Shoshana Keller, History
 Keller, who joined the Hamilton faculty in 1995, earned a master's degree and Ph.D. from Indiana University, Bloomington.  Her research focuses on Russia and Central Asia and she has written on Marxism-Leninism and Muslims of the Soviet Empire; Women's Liberation and Islam in Soviet Uzbekistan; and Islam in Soviet Central Asia. Keller is currently writing Governing the Empire:  The Central Asian Bureau and the Creation of the Republics, 1922-34,  and her book, To Moscow, Not Mecca: The Soviet Campaign Against Islam in Central Asia, 1917-1943 (Praeger Publishers) is forthcoming in 2001.

Catherine Gunther Kodat, English
 A member of the Hamilton College faculty since 1995, Kodat earned her master's and Ph.D. in English from Boston University. Formerly a dance critic and metro desk reporter for The Baltimore Sun, and correspondent for Dance Magazine, Kodat's research interests include 20th century American ballet and modern dance. She recently (11/00) published an article about Balanchine's Nutcracker in Mosaic, an interdisciplinary journal of the arts and literature. Her interest in American literature and culture is marked by a concern with the ways white and black artists have shaped American modernist expression. Other recent interdisciplinary work examines American literature and film.

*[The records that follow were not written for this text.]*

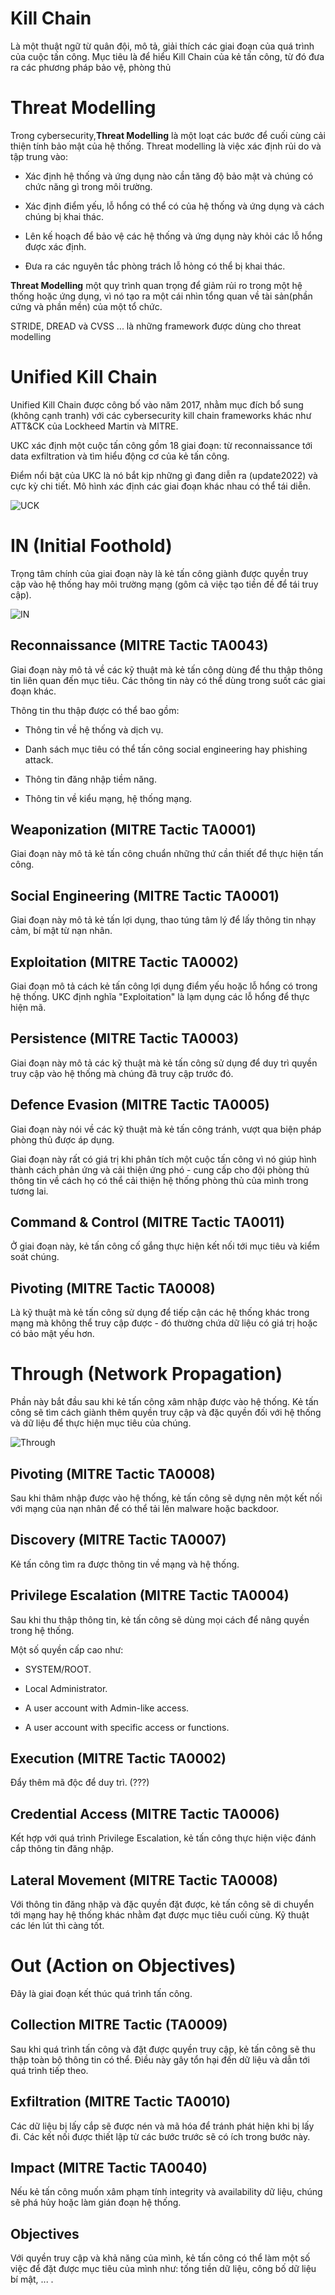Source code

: # Kill Chain

 Là một thuật ngữ từ quân đội, mô tả, giải thích các giai đoạn của quá trình của cuộc tấn công. Mục tiêu là để hiểu Kill Chain của kẻ tấn công, từ đó đưa ra các phương pháp bảo vệ, phòng thủ

# Threat Modelling

 Trong cybersecurity,**Threat Modelling** là một loạt các bước để cuối cùng cải thiện tính bảo mật của hệ thống. Threat modelling là việc xác định rủi do và tập trung vào:

 + Xác định hệ thống và ứng dụng nào cần tăng độ bảo mật và chúng có chức năng gì trong môi trường.

 + Xác định điểm yếu, lỗ hổng có thể có của hệ thống và ứng dụng và cách chúng bị khai thác.

 + Lên kế hoạch để bảo vệ các hệ thống và ứng dụng này khỏi các lỗ hổng được xác định.

 + Đưa ra các nguyên tắc phòng trách lỗ hỏng có thể bị khai thác.

 **Threat Modelling** một quy trình quan trọng để giảm rủi ro trong một hệ thống hoặc ứng dụng, vì nó tạo ra một cái nhìn tổng quan về tài sản(phần cứng và phần mền) của một tổ chức.

 STRIDE, DREAD và CVSS ... là những framework được dùng cho threat modelling

# Unified Kill Chain

 Unified Kill Chain được công bố vào năm 2017, nhằm mục đích bổ sung (không cạnh tranh) với các cybersecurity kill chain frameworks khác như ATT&CK của Lockheed Martin và MITRE.

 UKC xác định một cuộc tấn công gồm 18 giai đoạn: từ reconnaissance tới data exfiltration và tìm hiểu động cơ của kẻ tấn công. 

 Điểm nổi bật của UKC là nó bắt kịp những gì đang diễn ra (update2022) và cực kỳ chi tiết. Mô hình xác định các giai đoạn khác nhau có thể tái diễn.

![UCK][UCK]

# IN (Initial Foothold)

 Trọng tâm chính của giai đoạn này là kẻ tấn công giành được quyền truy cập vào hệ thống hay môi trường mạng (gôm cả việc tạo tiền đề để tái truy cập).

![IN][IN]

## Reconnaissance (MITRE Tactic TA0043)

 Giai đoạn này mô tả về các kỹ thuật mà kẻ tấn công dùng để thu thập thông tin liên quan đến mục tiêu. Các thông tin này có thể dùng trong suốt các giai đoạn khác.

 Thông tin thu thập được có thể bao gồm:

 + Thông tin về hệ thống và dịch vụ.

 + Danh sách mục tiêu có thể tấn công social engineering hay phishing attack.

 + Thông tin đăng nhập tiềm năng.

 + Thông tin về kiểu mạng, hệ thống mạng.

## Weaponization (MITRE Tactic TA0001)

 Giai đoạn này mô tả kẻ tấn công chuẩn những thứ cần thiết để thực hiện tấn công.

## Social Engineering (MITRE Tactic TA0001)

 Giai đoạn này mô tả kẻ tấn lợi dụng, thao túng tâm lý để lấy thông tin nhạy cảm, bí mật từ nạn nhân.

## Exploitation (MITRE Tactic TA0002)

 Giai đoạn mô tả cách kẻ tấn công lợi dụng điểm yếu hoặc lỗ hổng có trong hệ thống. UKC định nghĩa "Exploitation" là lạm dụng các lỗ hổng để thực hiện mã.

## Persistence (MITRE Tactic TA0003)

 Giai đoạn này mô tả các kỹ thuật mà kẻ tấn công sử dụng để duy trì quyền truy cập vào hệ thống mà chúng đã truy cập trước đó.

## Defence Evasion (MITRE Tactic TA0005)

 Giai đoạn này nói về các kỹ thuật mà kẻ tấn công tránh, vượt qua biện pháp phòng thủ được áp dụng.

 Giai đoạn này rất có giá trị khi phân tích một cuộc tấn công vì nó giúp hình thành cách phản ứng và cải thiện ứng phó - cung cấp cho đội phòng thủ thông tin về cách họ có thể cải thiện hệ thống phòng thủ của mình trong tương lai.

## Command & Control (MITRE Tactic TA0011)

 Ở giai đoạn này, kẻ tấn công cố gắng thực hiện kết nối tới mục tiêu và kiểm soát chúng.

## Pivoting (MITRE Tactic TA0008)

 Là kỹ thuật mà kẻ tấn công sử dụng để tiếp cận các hệ thống khác trong mạng mà không thể truy cập được - đó thường chứa dữ liệu có giá trị hoặc có bảo mật yếu hơn.

# Through (Network Propagation)

 Phần này bắt đầu sau khi kẻ tấn công xâm nhập được vào hệ thống. Kẻ tấn công sẽ tìm cách giành thêm quyền truy cập và đặc quyền đối với hệ thống và dữ liệu để thực hiện mục tiêu của chúng. 

![Through][THROUGH]

## Pivoting (MITRE Tactic TA0008)

 Sau khi thâm nhập được vào hệ thống, kẻ tấn công sẽ dựng nên một kết nối với mạng của nạn nhân để có thể tải lên malware hoặc backdoor.

## Discovery (MITRE Tactic TA0007)

 Kẻ tấn công tìm ra được thông tin về mạng và hệ thống.

## Privilege Escalation (MITRE Tactic TA0004)

 Sau khi thu thập thông tin, kẻ tấn công sẽ dùng mọi cách để nâng quyền trong hệ thống.

 Một số quyền cấp cao như:

 + SYSTEM/ROOT.

 + Local Administrator.

 + A user account with Admin-like access.

 + A user account with specific access or functions.

## Execution (MITRE Tactic TA0002)

 Đẩy thêm mã độc để duy trì. (???)

## Credential Access (MITRE Tactic TA0006)

 Kết hợp với quá trình Privilege Escalation, kẻ tấn công thực hiện việc đánh cắp thông tin đăng nhập.

## Lateral Movement (MITRE Tactic TA0008)

 Với thông tin đăng nhặp và đặc quyền đặt được, kẻ tấn công sẽ di chuyển tới mạng hay hệ thống khác nhằm đạt được mục tiêu cuối cùng. Kỹ thuật các lén lút thì càng tốt.

# Out (Action on Objectives)

 Đây là giai đoạn kết thúc quá trình tấn công.

## Collection MITRE Tactic (TA0009)

 Sau khi quá trình tấn công và đặt được quyền truy cập, kẻ tấn công sẽ thu thập toàn bộ thông tin có thể. Điều này gây tổn hại đến dữ liệu và dẫn tới quá trình tiếp theo.

## Exfiltration (MITRE Tactic TA0010)

 Các dữ liệu bị lấy cắp sẽ được nén và mã hóa để tránh phát hiện khi bị lấy đi. Các kết nối được thiết lập từ các bước trước sẽ có ích trong bước này.

## Impact (MITRE Tactic TA0040)

 Nếu kẻ tấn công muốn xâm phạm tính integrity và availability dữ liệu, chúng sẽ phá hủy hoặc làm gián đoạn hệ thống.

## Objectives

 Với quyền truy cập và khả năng của mình, kẻ tấn công có thể làm một số việc để đặt được mục tiêu của mình như: tống tiền dữ liệu, công bố dữ liệu bí mật, ... .

 

















[UCK]: https://tryhackme-images.s3.amazonaws.com/user-uploads/5de96d9ca744773ea7ef8c00/room-content/2b7d1d80745f42112e9572dcdcd30284.png "The Unified Kill Chain"

[IN]: https://tryhackme-images.s3.amazonaws.com/user-uploads/5de96d9ca744773ea7ef8c00/room-content/9f902ef203a9aacb47ee847d7b3051d6.png "IN"

[THROUGH]: https://tryhackme-images.s3.amazonaws.com/user-uploads/5de96d9ca744773ea7ef8c00/room-content/5adc12d43ac2b82857b4c5b78f0c2579.png "THROUGH"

Kodat is currently writing a book about culture during the Cold War.

Herman Lehman, Biology
 Lehman's research is focused on the development and function of neurotransmitters. He earned a Ph.D. from Florida State University, Tallahassee, and joined the Hamilton faculty in 1996. Lehman has had research published in such scientific journals as Insect Biochemistry & Molecular Biology, Peptides, and Journal of Experimental Biology.  He was the recipient of a National Science Foundation Award for his research in 1992-96.

Joseph Mwantuali, French
 Mwantuali joined the Hamilton faculty in 1995 after completing his Ph.D. in French at The Pennsylvania State University. He also received a master's in
community economic development from New Hampshire College, and both a master's and bachelor's in French and African linguistics from the University of Zaire. Throughout much of the 1980s, prior to coming to the United States, Mwantuali served as a teacher, trainer and language coordinator at the U.S. PeaceCorps Training Centers in Zaire and Burundi. His areas of specialty include: twentieth century French literature, literary criticism, Francophone cultures, and Bantu philosophy.